= What the task asks =
Filter the entries, keeping every line with the string "puts".

= Supplied data =
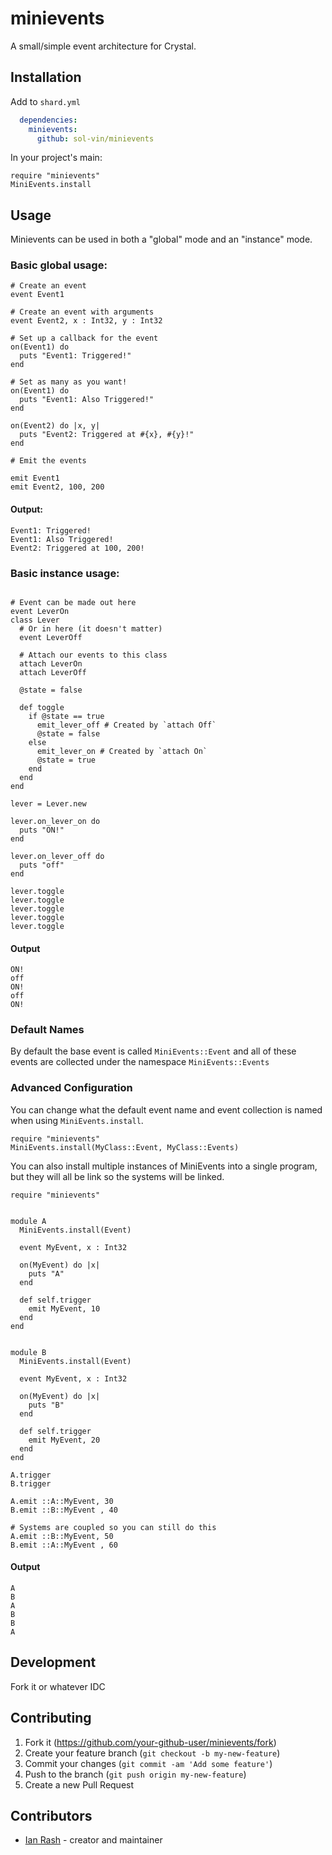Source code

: # minievents

A small/simple event architecture for Crystal. 

## Installation

Add to `shard.yml`
```yml
  dependencies:
    minievents:
      github: sol-vin/minievents
```

In your project's main:
```crystal
require "minievents"
MiniEvents.install
```

## Usage

Minievents can be used in both a "global" mode and an "instance" mode.

### Basic global usage:
```crystal
# Create an event
event Event1

# Create an event with arguments
event Event2, x : Int32, y : Int32

# Set up a callback for the event
on(Event1) do
  puts "Event1: Triggered!"
end

# Set as many as you want!
on(Event1) do
  puts "Event1: Also Triggered!"
end

on(Event2) do |x, y|
  puts "Event2: Triggered at #{x}, #{y}!"
end

# Emit the events

emit Event1
emit Event2, 100, 200
```

#### Output:
```
Event1: Triggered!
Event1: Also Triggered!
Event2: Triggered at 100, 200!
```

### Basic instance usage:
```crystal

# Event can be made out here
event LeverOn
class Lever
  # Or in here (it doesn't matter)
  event LeverOff

  # Attach our events to this class
  attach LeverOn
  attach LeverOff

  @state = false

  def toggle
    if @state == true
      emit_lever_off # Created by `attach Off`
      @state = false
    else
      emit_lever_on # Created by `attach On`
      @state = true
    end
  end
end

lever = Lever.new

lever.on_lever_on do
  puts "ON!"
end

lever.on_lever_off do
  puts "off"
end

lever.toggle
lever.toggle
lever.toggle
lever.toggle
lever.toggle
```

#### Output
```
ON!
off
ON!
off
ON!
```

### Default Names

By default the base event is called `MiniEvents::Event` and all of these events are collected under the namespace `MiniEvents::Events`

### Advanced Configuration
You can change what the default event name and event collection is named when using `MiniEvents.install`.

```crystal
require "minievents"
MiniEvents.install(MyClass::Event, MyClass::Events)
```

You can also install multiple instances of MiniEvents into a single program, but they will all be link so the systems will be linked.

```crystal
require "minievents"


module A
  MiniEvents.install(Event)

  event MyEvent, x : Int32

  on(MyEvent) do |x|
    puts "A"
  end

  def self.trigger
    emit MyEvent, 10
  end
end


module B
  MiniEvents.install(Event)
  
  event MyEvent, x : Int32
  
  on(MyEvent) do |x|
    puts "B"
  end
  
  def self.trigger
    emit MyEvent, 20
  end
end

A.trigger
B.trigger

A.emit ::A::MyEvent, 30
B.emit ::B::MyEvent , 40

# Systems are coupled so you can still do this
A.emit ::B::MyEvent, 50
B.emit ::A::MyEvent , 60
```

#### Output
```
A
B
A
B
B
A
```

## Development

Fork it or whatever IDC

## Contributing

1. Fork it (<https://github.com/your-github-user/minievents/fork>)
2. Create your feature branch (`git checkout -b my-new-feature`)
3. Commit your changes (`git commit -am 'Add some feature'`)
4. Push to the branch (`git push origin my-new-feature`)
5. Create a new Pull Request

## Contributors

- [Ian Rash](https://github.com/your-github-user) - creator and maintainer
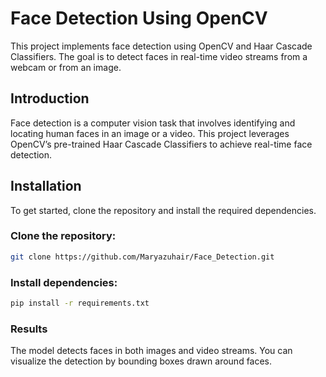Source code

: # Face Detection Using OpenCV

This project implements face detection using OpenCV and Haar Cascade Classifiers. The goal is to detect faces in real-time video streams from a webcam or from an image.



## Introduction
Face detection is a computer vision task that involves identifying and locating human faces in an image or a video. This project leverages OpenCV’s pre-trained Haar Cascade Classifiers to achieve real-time face detection.

## Installation
To get started, clone the repository and install the required dependencies.

### Clone the repository:
```bash
git clone https://github.com/Maryazuhair/Face_Detection.git
```
### Install dependencies:
```bash
pip install -r requirements.txt
```
### Results
The model detects faces in both images and video streams. You can visualize the detection by bounding boxes drawn around faces.
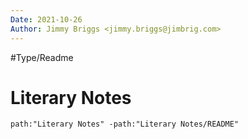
 ```yaml
---
Date: 2021-10-26
Author: Jimmy Briggs <jimmy.briggs@jimbrig.com>
---
```


#Type/Readme

# Literary Notes

```query
path:"Literary Notes" -path:"Literary Notes/README"
```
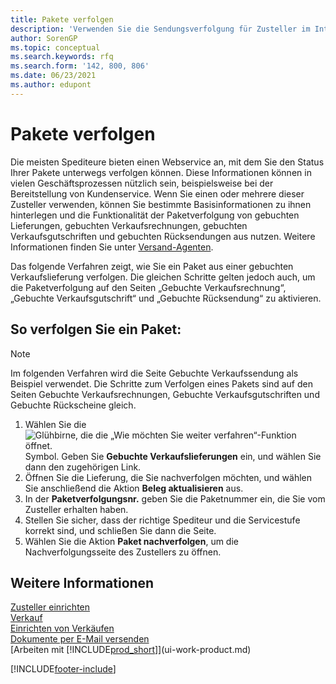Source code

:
 ```yaml
---
title: Pakete verfolgen
description: 'Verwenden Sie die Sendungsverfolgung für Zusteller im Internet, um Pakete zu verfolgen und den Fortschritt einer Lieferung zu verfolgen.'
author: SorenGP
ms.topic: conceptual
ms.search.keywords: rfq
ms.search.form: '142, 800, 806'
ms.date: 06/23/2021
ms.author: edupont
---
```

# Pakete verfolgen
Die meisten Spediteure bieten einen Webservice an, mit dem Sie den Status Ihrer Pakete unterwegs verfolgen können. Diese Informationen können in vielen Geschäftsprozessen nützlich sein, beispielsweise bei der Bereitstellung von Kundenservice. Wenn Sie einen oder mehrere dieser Zusteller verwenden, können Sie bestimmte Basisinformationen zu ihnen hinterlegen und die Funktionalität der Paketverfolgung von gebuchten Lieferungen, gebuchten Verkaufsrechnungen, gebuchten Verkaufsgutschriften und gebuchten Rücksendungen aus nutzen. Weitere Informationen finden Sie unter [Versand-Agenten](sales-how-to-set-up-shipping-agents.md). 

Das folgende Verfahren zeigt, wie Sie ein Paket aus einer gebuchten Verkaufslieferung verfolgen. Die gleichen Schritte gelten jedoch auch, um die Paketverfolgung auf den Seiten „Gebuchte Verkaufsrechnung“, „Gebuchte Verkaufsgutschrift“ und „Gebuchte Rücksendung“ zu aktivieren.  

## So verfolgen Sie ein Paket:

> [!NOTE]
> Im folgenden Verfahren wird die Seite Gebuchte Verkaufssendung als Beispiel verwendet. Die Schritte zum Verfolgen eines Pakets sind auf den Seiten Gebuchte Verkaufsrechnungen, Gebuchte Verkaufsgutschriften und Gebuchte Rückscheine gleich.

1. Wählen Sie die ![Glühbirne, die die „Wie möchten Sie weiter verfahren“-Funktion öffnet.](media/ui-search/search_small.png "Sagen Sie mir, was Sie tun möchten") Symbol. Geben Sie **Gebuchte Verkaufslieferungen** ein, und wählen Sie dann den zugehörigen Link.
2. Öffnen Sie die Lieferung, die Sie nachverfolgen möchten, und wählen Sie anschließend die Aktion **Beleg aktualisieren** aus.
3. In der **Paketverfolgungsnr.** geben Sie die Paketnummer ein, die Sie vom Zusteller erhalten haben. 
4. Stellen Sie sicher, dass der richtige Spediteur und die Servicestufe korrekt sind, und schließen Sie dann die Seite.
5. Wählen Sie die Aktion **Paket nachverfolgen**, um die Nachverfolgungsseite des Zustellers zu öffnen.

## Weitere Informationen

[Zusteller einrichten](sales-how-to-set-up-shipping-agents.md)  
[Verkauf](sales-manage-sales.md)  
[Einrichten von Verkäufen](sales-setup-sales.md)  
[Dokumente per E-Mail versenden](ui-how-send-documents-email.md)  
[Arbeiten mit [!INCLUDE[prod_short](includes/prod_short.md)]](ui-work-product.md)


[!INCLUDE[footer-include](includes/footer-banner.md)]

= Written reply =
  puts "Event1: Triggered!"
  puts "Event1: Also Triggered!"
  puts "Event2: Triggered at #{x}, #{y}!"
  puts "ON!"
  puts "off"
    puts "A"
    puts "B"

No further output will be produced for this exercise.